##### INPUT #####

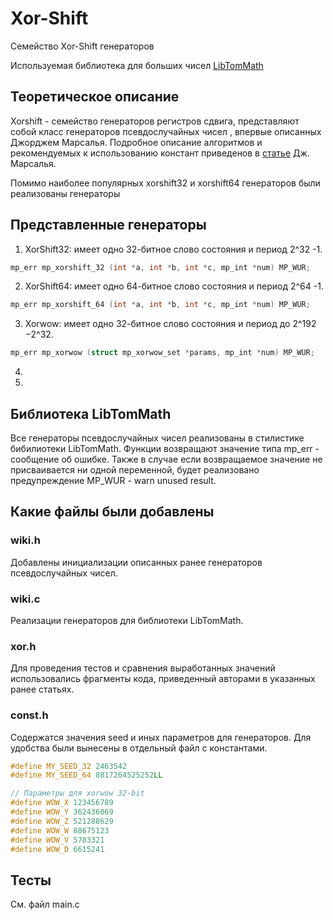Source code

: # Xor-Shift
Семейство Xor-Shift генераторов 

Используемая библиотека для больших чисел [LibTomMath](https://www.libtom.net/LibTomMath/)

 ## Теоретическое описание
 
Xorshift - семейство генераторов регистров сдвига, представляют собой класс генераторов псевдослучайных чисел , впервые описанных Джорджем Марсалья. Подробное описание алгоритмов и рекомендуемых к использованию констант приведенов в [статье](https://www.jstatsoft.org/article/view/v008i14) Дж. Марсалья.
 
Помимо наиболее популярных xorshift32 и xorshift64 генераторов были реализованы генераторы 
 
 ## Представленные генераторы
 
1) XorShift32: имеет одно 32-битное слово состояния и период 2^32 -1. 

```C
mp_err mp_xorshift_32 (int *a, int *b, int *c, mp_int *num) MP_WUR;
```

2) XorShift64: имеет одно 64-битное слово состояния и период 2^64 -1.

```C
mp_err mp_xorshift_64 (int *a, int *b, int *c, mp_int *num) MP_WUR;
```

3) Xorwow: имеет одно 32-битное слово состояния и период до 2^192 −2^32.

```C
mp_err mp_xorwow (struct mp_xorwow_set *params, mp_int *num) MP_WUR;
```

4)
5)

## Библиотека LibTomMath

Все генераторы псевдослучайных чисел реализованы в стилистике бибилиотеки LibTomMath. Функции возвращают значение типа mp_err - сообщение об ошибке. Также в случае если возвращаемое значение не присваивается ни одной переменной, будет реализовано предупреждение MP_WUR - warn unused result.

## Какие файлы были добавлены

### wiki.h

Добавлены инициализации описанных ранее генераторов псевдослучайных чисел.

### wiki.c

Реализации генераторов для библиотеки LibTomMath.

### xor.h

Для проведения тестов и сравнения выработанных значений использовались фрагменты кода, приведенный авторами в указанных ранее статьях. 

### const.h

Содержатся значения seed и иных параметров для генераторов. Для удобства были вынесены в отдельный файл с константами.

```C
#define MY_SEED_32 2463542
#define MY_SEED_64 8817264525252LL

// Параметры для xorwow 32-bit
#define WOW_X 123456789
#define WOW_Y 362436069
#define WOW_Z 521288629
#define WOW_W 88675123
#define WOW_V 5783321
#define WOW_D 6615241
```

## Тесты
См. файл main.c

#####
##### INPUT #####

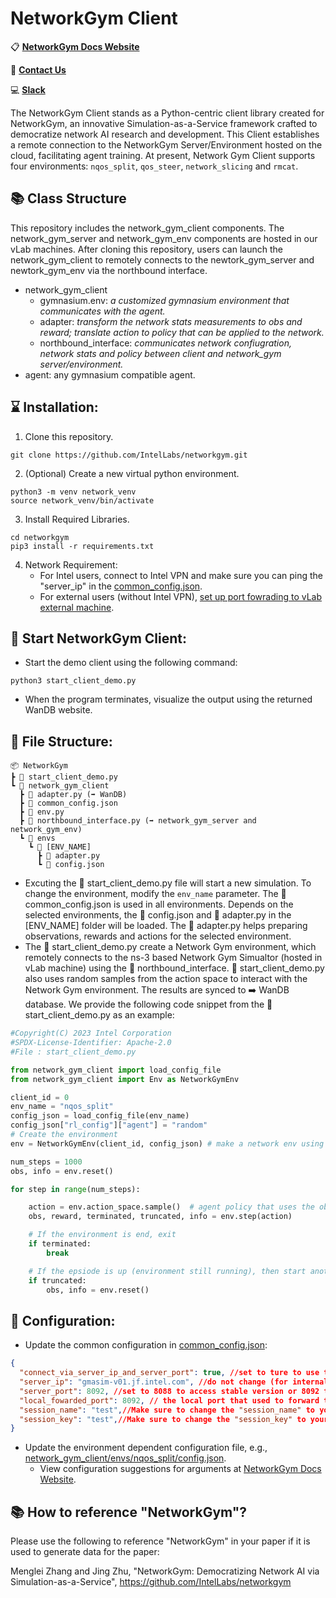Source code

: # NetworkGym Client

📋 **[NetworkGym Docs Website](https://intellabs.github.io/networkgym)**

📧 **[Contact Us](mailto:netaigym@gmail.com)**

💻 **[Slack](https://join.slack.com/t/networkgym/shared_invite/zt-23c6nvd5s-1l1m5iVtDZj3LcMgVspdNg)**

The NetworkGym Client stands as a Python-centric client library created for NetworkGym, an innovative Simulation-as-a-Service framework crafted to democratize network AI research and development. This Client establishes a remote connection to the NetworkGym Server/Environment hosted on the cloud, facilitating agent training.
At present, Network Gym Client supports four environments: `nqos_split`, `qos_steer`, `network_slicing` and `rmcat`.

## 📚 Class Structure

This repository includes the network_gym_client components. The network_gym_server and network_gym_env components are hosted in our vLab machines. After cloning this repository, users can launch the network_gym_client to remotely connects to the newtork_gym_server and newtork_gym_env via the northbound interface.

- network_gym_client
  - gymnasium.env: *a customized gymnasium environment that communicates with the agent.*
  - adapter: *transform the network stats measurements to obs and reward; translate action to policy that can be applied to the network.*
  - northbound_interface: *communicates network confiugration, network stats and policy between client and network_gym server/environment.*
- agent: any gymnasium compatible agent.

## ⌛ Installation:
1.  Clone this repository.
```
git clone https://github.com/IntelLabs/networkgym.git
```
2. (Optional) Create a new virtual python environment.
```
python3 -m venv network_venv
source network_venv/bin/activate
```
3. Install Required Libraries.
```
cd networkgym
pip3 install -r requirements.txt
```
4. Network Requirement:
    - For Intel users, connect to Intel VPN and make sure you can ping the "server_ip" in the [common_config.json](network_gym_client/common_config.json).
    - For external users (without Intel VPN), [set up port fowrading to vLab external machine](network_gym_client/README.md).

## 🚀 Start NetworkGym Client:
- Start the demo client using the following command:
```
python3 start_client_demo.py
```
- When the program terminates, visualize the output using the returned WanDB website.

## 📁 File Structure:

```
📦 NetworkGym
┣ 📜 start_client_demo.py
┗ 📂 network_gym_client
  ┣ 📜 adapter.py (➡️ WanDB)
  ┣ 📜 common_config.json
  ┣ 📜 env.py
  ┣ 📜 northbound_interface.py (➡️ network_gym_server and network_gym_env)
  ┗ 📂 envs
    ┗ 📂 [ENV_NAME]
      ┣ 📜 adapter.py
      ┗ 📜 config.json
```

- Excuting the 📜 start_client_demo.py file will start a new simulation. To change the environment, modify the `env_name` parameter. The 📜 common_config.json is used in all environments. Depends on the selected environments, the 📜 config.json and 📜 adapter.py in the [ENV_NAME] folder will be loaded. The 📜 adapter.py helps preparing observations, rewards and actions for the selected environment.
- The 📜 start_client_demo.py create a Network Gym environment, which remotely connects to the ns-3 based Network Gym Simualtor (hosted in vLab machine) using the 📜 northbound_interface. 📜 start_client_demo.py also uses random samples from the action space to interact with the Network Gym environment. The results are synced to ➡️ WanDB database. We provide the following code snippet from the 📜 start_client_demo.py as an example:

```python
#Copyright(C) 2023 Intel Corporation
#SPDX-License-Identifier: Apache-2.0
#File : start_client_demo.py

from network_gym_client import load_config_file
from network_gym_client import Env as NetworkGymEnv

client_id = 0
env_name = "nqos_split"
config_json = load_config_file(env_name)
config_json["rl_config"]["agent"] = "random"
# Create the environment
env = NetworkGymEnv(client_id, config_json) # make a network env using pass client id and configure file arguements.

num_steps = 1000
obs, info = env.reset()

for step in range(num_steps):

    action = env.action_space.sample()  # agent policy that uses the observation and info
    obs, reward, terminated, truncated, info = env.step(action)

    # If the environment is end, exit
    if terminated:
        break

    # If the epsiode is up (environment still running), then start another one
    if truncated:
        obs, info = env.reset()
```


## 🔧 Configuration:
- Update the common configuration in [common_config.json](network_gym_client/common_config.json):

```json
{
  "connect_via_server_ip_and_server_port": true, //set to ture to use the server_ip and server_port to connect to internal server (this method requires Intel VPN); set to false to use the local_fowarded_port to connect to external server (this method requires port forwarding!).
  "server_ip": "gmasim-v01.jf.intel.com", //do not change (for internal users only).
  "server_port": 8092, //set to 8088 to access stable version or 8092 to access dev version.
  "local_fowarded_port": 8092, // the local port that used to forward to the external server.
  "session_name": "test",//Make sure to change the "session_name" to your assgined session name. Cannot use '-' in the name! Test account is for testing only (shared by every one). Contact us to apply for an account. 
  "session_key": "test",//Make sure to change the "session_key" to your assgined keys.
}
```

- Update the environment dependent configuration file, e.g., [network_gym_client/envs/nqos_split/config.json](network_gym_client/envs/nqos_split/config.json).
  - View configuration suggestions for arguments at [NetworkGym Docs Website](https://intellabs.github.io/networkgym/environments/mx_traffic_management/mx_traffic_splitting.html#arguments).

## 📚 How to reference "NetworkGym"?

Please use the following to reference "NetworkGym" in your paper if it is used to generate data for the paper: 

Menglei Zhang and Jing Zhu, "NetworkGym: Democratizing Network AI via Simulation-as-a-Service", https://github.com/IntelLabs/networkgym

#####
##### INPUT #####

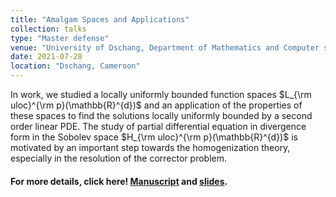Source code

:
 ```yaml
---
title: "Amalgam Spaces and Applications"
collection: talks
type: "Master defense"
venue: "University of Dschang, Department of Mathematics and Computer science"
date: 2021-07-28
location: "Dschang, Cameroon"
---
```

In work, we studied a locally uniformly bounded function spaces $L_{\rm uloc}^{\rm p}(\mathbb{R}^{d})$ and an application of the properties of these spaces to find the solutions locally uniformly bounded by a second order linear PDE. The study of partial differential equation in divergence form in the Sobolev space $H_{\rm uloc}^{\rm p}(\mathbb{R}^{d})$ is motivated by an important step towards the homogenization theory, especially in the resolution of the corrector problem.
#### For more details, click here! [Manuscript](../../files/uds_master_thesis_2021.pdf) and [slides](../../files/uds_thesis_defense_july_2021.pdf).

#####

__EXERCISE REQUIREMENTS__. Reproduce exactly the lines above from the line with "Все генераторы псевдослучайных" to the line with "### const.h", including both, and add nothing.

__TASK OUTPUT__.
Все генераторы псевдослучайных чисел реализованы в стилистике бибилиотеки LibTomMath. Функции возвращают значение типа mp_err - сообщение об ошибке. Также в случае если возвращаемое значение не присваивается ни одной переменной, будет реализовано предупреждение MP_WUR - warn unused result.

## Какие файлы были добавлены

### wiki.h

Добавлены инициализации описанных ранее генераторов псевдослучайных чисел.

### wiki.c

Реализации генераторов для библиотеки LibTomMath.

### xor.h

Для проведения тестов и сравнения выработанных значений использовались фрагменты кода, приведенный авторами в указанных ранее статьях. 

### const.h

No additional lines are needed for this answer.